Quackenboss vs. Buffington
About This Case
In 1853, the Florida Supreme Court considered the case of Samuel Buffington v. John Quackenboss.
This case was based on the defendant’s breach of an implied promise to pay a debt to the plaintiff. Samuel Buffington, the owner and proprietor of the Buffington Hotel in Jacksonville, wrote a promissory note in October of 1850 to George F. Skiff for $140. The note promised that Buffington would repay Skiff or the bearer of the note after 60 days. At some point before January 1851, Skiff endorsed the note to John Quackenboss, who then filed suit in Duval Circuit Court demanding payment of the note. The case was heard in May of 1851.

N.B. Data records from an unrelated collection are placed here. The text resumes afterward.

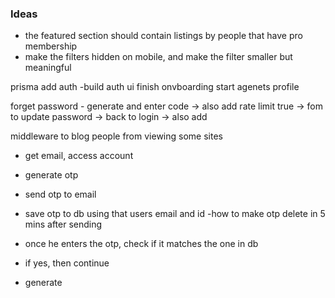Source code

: 

### Ideas
- the featured section should contain listings by people that have pro membership
- make the filters hidden on mobile, and make the filter smaller but meaningful



prisma
add auth
-build auth ui
finish onvboarding
start agenets profile

forget password - generate and enter code -> also add rate limit
true -> fom to update password
-> back to login
-> also add

middleware to blog people from viewing some sites


- get email, access account
- generate otp
- send otp to email
- save otp to db using that users email and id -how to make otp delete in 5 mins after sending

- once he enters the otp, check if it matches the one in db
- if yes, then continue

- generate 

<!-- <div>
<h2>Hi `${existingUser.fullname}`</h2>
<br/>
<p>We received a request related to your account. Please note that this request will expire in 30 minutes. If you do not complete the required 
action before this time, you may need to initiate the process again.</p>
<br/>
<p>If you didn’t make this request, you can safely ignore this email.</p>
<br/>
<p>Thank you for being part of Crest Properties!</p>
<br/>
<br/>
<p>Best regards,</p>
<h4>The Crest Properties Team</h4>
</div> -->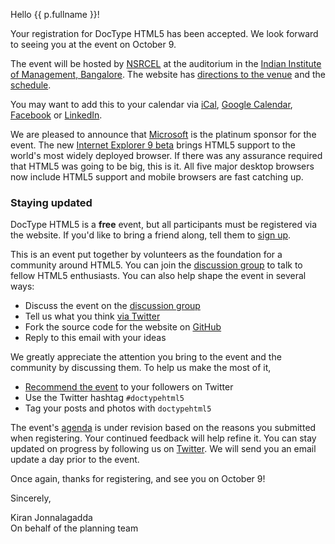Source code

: Hello {{ p.fullname }}!

Your registration for DocType HTML5 has been accepted. We look forward
to seeing you at the event on October 9.

The event will be hosted by [NSRCEL][] at the auditorium in the
[Indian Institute of Management, Bangalore][IIMB]. The website has
[directions to the venue][Venue] and the [schedule][].

You may want to add this to your calendar via [iCal][],
[Google Calendar][gCal], [Facebook][] or [LinkedIn][].

We are pleased to announce that [Microsoft][] is the platinum sponsor
for the event. The new [Internet Explorer 9 beta][IE9] brings HTML5 support
to the world's most widely deployed browser. If there was any assurance
required that HTML5 was going to be big, this is it. All five major desktop
browsers now include HTML5 support and mobile browsers are fast catching up.

### Staying updated

DocType HTML5 is a **free** event, but all participants must be registered
via the website. If you'd like to bring a friend along, tell them to
[sign up][].

This is an event put together by volunteers as the foundation for a community
around HTML5. You can join the [discussion group][dg] to talk to fellow HTML5
enthusiasts. You can also help shape the event in several ways:

* Discuss the event on the [discussion group][dg]
* Tell us what you think [via Twitter][vtwit]
* Fork the source code for the website on [GitHub][]
* Reply to this email with your ideas

We greatly appreciate the attention you bring to the event and the community by
discussing them. To help us make the most of it,

* [Recommend the event][rec] to your followers on Twitter
* Use the Twitter hashtag ``#doctypehtml5``
* Tag your posts and photos with ``doctypehtml5``

The event's [agenda][] is under revision based on the reasons you submitted
when registering. Your continued feedback will help refine it. You can stay
updated on progress by following us on [Twitter][]. We will send you an email
update a day prior to the event.

Once again, thanks for registering, and see you on October 9!

Sincerely,

Kiran Jonnalagadda  
On behalf of the planning team


[NSRCEL]: http://dthtml.in/nsrcel
[IIMB]: http://dthtml.in/iimb
[Venue]: http://dthtml.in/venue
[Schedule]: http://dthtml.in/schedule

[iCal]: http://dthtml.in/ics
[Facebook]: http://dthtml.in/fbevent
[gCal]: http://dthtml.in/gcal
[LinkedIn]: http://dthtml.in/lievent

[Microsoft]: http://dthtml.in/microsoft
[IE9]: http://dthtml.in/ie9beta

[sign up]: http://dthtml.in/register
[dg]: http://dthtml.in/dg
[vtwit]: http://dthtml.in/vtwit
[rec]: http://dthtml.in/twitrec
[GitHub]: http://dthtml.in/github

[agenda]: http://dthtml.in/agenda
[Twitter]: http://dthtml.in/twitter
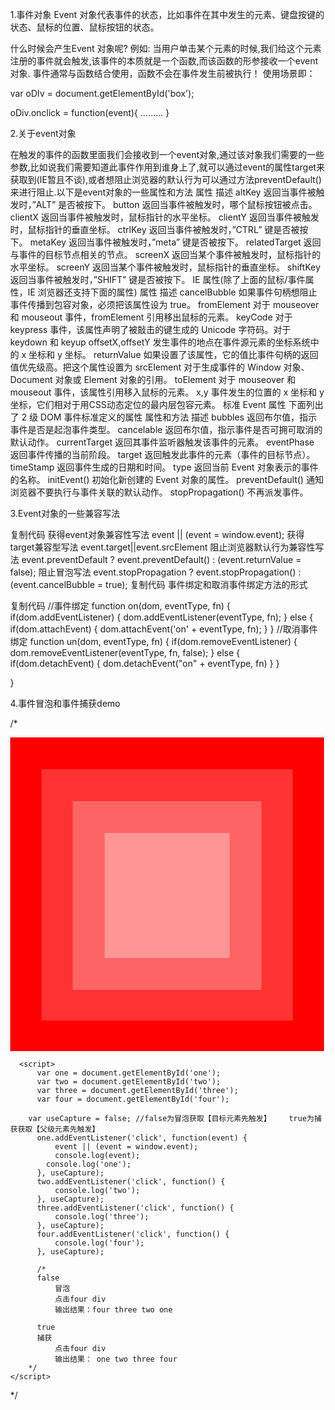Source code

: 1.事件对象
  Event 对象代表事件的状态，比如事件在其中发生的元素、键盘按键的状态、鼠标的位置、鼠标按钮的状态。

  什么时候会产生Event 对象呢? 
  例如: 当用户单击某个元素的时候,我们给这个元素注册的事件就会触发,该事件的本质就是一个函数,而该函数的形参接收一个event对象.
  事件通常与函数结合使用，函数不会在事件发生前被执行！
  使用场景即：

  var oDIv = document.getElementById('box');

  oDiv.onclick = function(event){
      .........
  }

2.关于event对象

  在触发的事件的函数里面我们会接收到一个event对象,通过该对象我们需要的一些参数,比如说我们需要知道此事件作用到谁身上了,就可以通过event的属性target来获取到(IE暂且不谈),或者想阻止浏览器的默认行为可以通过方法preventDefault()来进行阻止.以下是event对象的一些属性和方法
  属性	描述
  altKey	返回当事件被触发时，”ALT” 是否被按下。
  button	返回当事件被触发时，哪个鼠标按钮被点击。
  clientX	返回当事件被触发时，鼠标指针的水平坐标。
  clientY	返回当事件被触发时，鼠标指针的垂直坐标。
  ctrlKey	返回当事件被触发时，”CTRL” 键是否被按下。
  metaKey	返回当事件被触发时，”meta” 键是否被按下。
  relatedTarget	返回与事件的目标节点相关的节点。
  screenX	返回当某个事件被触发时，鼠标指针的水平坐标。
  screenY	返回当某个事件被触发时，鼠标指针的垂直坐标。
  shiftKey	返回当事件被触发时，”SHIFT” 键是否被按下。
  IE 属性(除了上面的鼠标/事件属性，IE 浏览器还支持下面的属性)
  属性	描述
  cancelBubble	如果事件句柄想阻止事件传播到包容对象，必须把该属性设为 true。
  fromElement	对于 mouseover 和 mouseout 事件，fromElement 引用移出鼠标的元素。
  keyCode	对于 keypress 事件，该属性声明了被敲击的键生成的 Unicode 字符码。对于 keydown 和 keyup
  offsetX,offsetY	发生事件的地点在事件源元素的坐标系统中的 x 坐标和 y 坐标。
  returnValue	如果设置了该属性，它的值比事件句柄的返回值优先级高。把这个属性设置为
  srcElement	对于生成事件的 Window 对象、Document 对象或 Element 对象的引用。
  toElement	对于 mouseover 和 mouseout 事件，该属性引用移入鼠标的元素。
  x,y	事件发生的位置的 x 坐标和 y 坐标，它们相对于用CSS动态定位的最内层包容元素。
  标准 Event 属性 下面列出了 2 级 DOM 事件标准定义的属性
  属性和方法	描述
  bubbles	返回布尔值，指示事件是否是起泡事件类型。
  cancelable	返回布尔值，指示事件是否可拥可取消的默认动作。
  currentTarget	返回其事件监听器触发该事件的元素。
  eventPhase	返回事件传播的当前阶段。
  target	返回触发此事件的元素（事件的目标节点）。
  timeStamp	返回事件生成的日期和时间。
  type	返回当前 Event 对象表示的事件的名称。
  initEvent()	初始化新创建的 Event 对象的属性。
  preventDefault()	通知浏览器不要执行与事件关联的默认动作。
  stopPropagation()	不再派发事件。
  
3.Event对象的一些兼容写法

  复制代码
  获得event对象兼容性写法 
  event || (event = window.event);
  获得target兼容型写法 
  event.target||event.srcElement
  阻止浏览器默认行为兼容性写法 
  event.preventDefault ? event.preventDefault() : (event.returnValue = false);
  阻止冒泡写法 
  event.stopPropagation ? event.stopPropagation() : (event.cancelBubble = true);
  复制代码
  事件绑定和取消事件绑定方法的形式

  复制代码
  //事件绑定
  function on(dom, eventType, fn) {
      if(dom.addEventListener) {
          dom.addEventListener(eventType, fn);
      } else {
          if(dom.attachEvent) {
              dom.attachEvent('on' + eventType, fn);
          }
  }
  //取消事件绑定
  function un(dom, eventType, fn) {
      if(dom.removeEventListener) {
          dom.removeEventListener(eventType, fn, false);
      } else {
          if(dom.detachEvent) {
              dom.detachEvent("on" + eventType, fn)
          }
      }
  
  }

4.事件冒泡和事件捕获demo

  /*<!DOCTYPE html>
  <html>
  <head>
      <meta charset="utf-8">
      <title>bubble event</title>
      <style type="text/css">
          body{margin:0;}
          #one{
                width:500px;
                height:500px;
              background:rgb(255,0,0);
                border: 1px solid transparent;
          }
          #two{
              width:400px;
              height:400px;
              margin: 0 auto;
              margin-top: 50px;
              background:rgb(255,50,50);
              border: 1px solid transparent;
          }
          #three{
              width:300px;
                height:300px;
              margin: 0 auto;
              margin-top: 50px;
                background:rgb(255,100,100);
              border: 1px solid transparent;
          }
          #four{
              width:200px;
                height:200px;
                margin: 0 auto;
              margin-top: 50px;
              background:rgb(255,150,150);
          }
      </style>
  </head>
  <body>
      <div id='one'>
        <div id='two'>
          <div id='three'>
          <div id='four'>
            </div>
          </div>
        </div>
      </div>

      <script>
          var one = document.getElementById('one');
          var two = document.getElementById('two');
          var three = document.getElementById('three');
          var four = document.getElementById('four');

        var useCapture = false; //false为冒泡获取【目标元素先触发】    true为捕获获取【父级元素先触发】
          one.addEventListener('click', function(event) {
              event || (event = window.event);
              console.log(event);
            console.log('one');
          }, useCapture);
          two.addEventListener('click', function() {
              console.log('two');
          }, useCapture);
          three.addEventListener('click', function() {
              console.log('three');
          }, useCapture);
          four.addEventListener('click', function() {
              console.log('four');
          }, useCapture);     

          /*
          false
              冒泡
              点击four div
              输出结果：four three two one        

          true
          捕获
              点击four div
              输出结果： one two three four
        */
    </script>
  </body>
  </html>*/
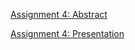 [Assignment 4: Abstract](https://github.com/ebpettinato/DATA-150-Emily-Pettinato/files/7659198/Assignment.4.docx)

[Assignment 4: Presentation](https://github.com/ebpettinato/DATA-150-Emily-Pettinato/files/7669304/Water.China.Africa.pptx)

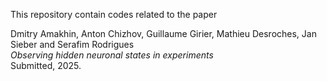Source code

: This repository contain codes related to the paper

Dmitry Amakhin, Anton Chizhov, Guillaume Girier, Mathieu Desroches, Jan Sieber and Serafim Rodrigues<br>
_Observing hidden neuronal states in experiments_<br>
Submitted, 2025.
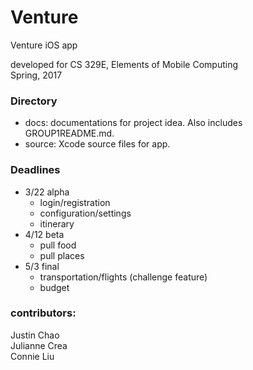 # Venture
Venture iOS app

developed for CS 329E, Elements of Mobile Computing  
Spring, 2017  


### Directory
  * docs:   documentations for project idea. Also includes GROUP1README.md.      
  * source: Xcode source files for app.    

### Deadlines
  * 3/22 alpha
    - login/registration
    - configuration/settings
    - itinerary
  * 4/12 beta
    - pull food
    - pull places
  * 5/3 final
    - transportation/flights (challenge feature)
    - budget

### contributors:
Justin Chao  
Julianne Crea  
Connie Liu  
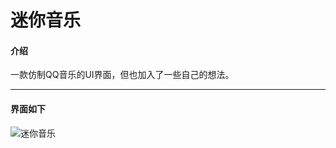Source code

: # 迷你音乐

#### 介绍
一款仿制QQ音乐的UI界面，但也加入了一些自己的想法。
***
#### 界面如下
![迷你音乐](https://images.gitee.com/uploads/images/2019/1218/192230_a77799f7_2020534.png "miniMusic.png")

Buffington filed an account of expenses with the court incurred by Quackenboss, presumably at the hotel as it included boarding expenses for 30 days. The expenses ($178) exceeded the amount of the promissory note, and Buffington offered it as a setoff, or a counterbalance of the debt, to the plaintiff. Quackenboss must have accepted the set off and motioned to the court to dismiss the suit. However, Buffington’s counsel took exception and assigned the judgment as error.
Buffington’s counsel held that it was not correct of the circuit court to dismiss the action at the instance of the plaintiff (Quackenboss) without the consent of the defendant. The Supreme Court disagreed. The court maintained that the plaintiff had the right to discontinue a suit at any time before a verdict; the plaintiff may at any time discontinue his cause in the Clerk’s Office, by paying costs and entering a written discontinuance.
While the defendant (Buffington) had the right to plead a setoff, it could not affect the right of the plaintiff to discontinue his action, nor could it force the plaintiff to a trial. The judgment of the lower court was affirmed.